• [Work to complete]: Determine which lines of the records include the word "variable", and copy them.

Stored data:

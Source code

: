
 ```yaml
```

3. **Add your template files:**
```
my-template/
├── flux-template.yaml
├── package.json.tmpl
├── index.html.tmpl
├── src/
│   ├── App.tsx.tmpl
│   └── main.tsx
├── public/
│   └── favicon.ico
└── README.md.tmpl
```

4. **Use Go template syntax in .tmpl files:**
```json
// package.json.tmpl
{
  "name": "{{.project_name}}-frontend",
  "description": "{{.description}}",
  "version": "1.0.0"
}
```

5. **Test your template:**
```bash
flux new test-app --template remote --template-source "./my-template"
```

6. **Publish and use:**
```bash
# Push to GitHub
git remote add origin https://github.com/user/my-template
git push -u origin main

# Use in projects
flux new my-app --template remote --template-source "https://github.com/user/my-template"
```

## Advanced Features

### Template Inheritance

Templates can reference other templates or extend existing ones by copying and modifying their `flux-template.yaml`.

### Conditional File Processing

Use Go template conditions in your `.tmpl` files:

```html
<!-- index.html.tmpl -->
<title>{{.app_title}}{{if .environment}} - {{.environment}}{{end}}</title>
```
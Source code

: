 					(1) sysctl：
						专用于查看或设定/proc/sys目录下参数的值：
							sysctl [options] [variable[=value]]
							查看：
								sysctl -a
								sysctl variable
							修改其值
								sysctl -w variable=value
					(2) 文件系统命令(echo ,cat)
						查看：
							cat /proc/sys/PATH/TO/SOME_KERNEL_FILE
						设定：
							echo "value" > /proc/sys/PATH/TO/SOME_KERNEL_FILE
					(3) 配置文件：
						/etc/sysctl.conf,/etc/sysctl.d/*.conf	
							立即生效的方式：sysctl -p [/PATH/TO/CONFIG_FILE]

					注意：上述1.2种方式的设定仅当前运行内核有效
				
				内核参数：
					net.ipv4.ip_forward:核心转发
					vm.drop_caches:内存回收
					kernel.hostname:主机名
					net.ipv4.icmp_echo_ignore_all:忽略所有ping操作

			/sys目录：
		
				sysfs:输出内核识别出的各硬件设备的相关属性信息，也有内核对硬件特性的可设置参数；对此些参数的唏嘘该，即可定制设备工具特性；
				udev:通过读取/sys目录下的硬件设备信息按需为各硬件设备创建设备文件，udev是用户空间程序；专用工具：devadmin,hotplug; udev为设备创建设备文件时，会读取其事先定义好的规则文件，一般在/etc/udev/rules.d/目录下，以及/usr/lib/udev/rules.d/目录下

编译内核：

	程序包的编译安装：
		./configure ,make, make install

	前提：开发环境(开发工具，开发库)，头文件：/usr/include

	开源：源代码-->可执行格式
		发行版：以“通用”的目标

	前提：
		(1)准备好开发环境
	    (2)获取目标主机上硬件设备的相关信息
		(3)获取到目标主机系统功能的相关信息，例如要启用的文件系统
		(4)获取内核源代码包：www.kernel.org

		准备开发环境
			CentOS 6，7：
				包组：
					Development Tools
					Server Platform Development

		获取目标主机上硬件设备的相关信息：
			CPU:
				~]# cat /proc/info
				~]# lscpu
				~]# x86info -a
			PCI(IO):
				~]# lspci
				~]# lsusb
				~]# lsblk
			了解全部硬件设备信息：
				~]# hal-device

• [Response box]:
							sysctl [options] [variable[=value]]
								sysctl variable
								sysctl -w variable=value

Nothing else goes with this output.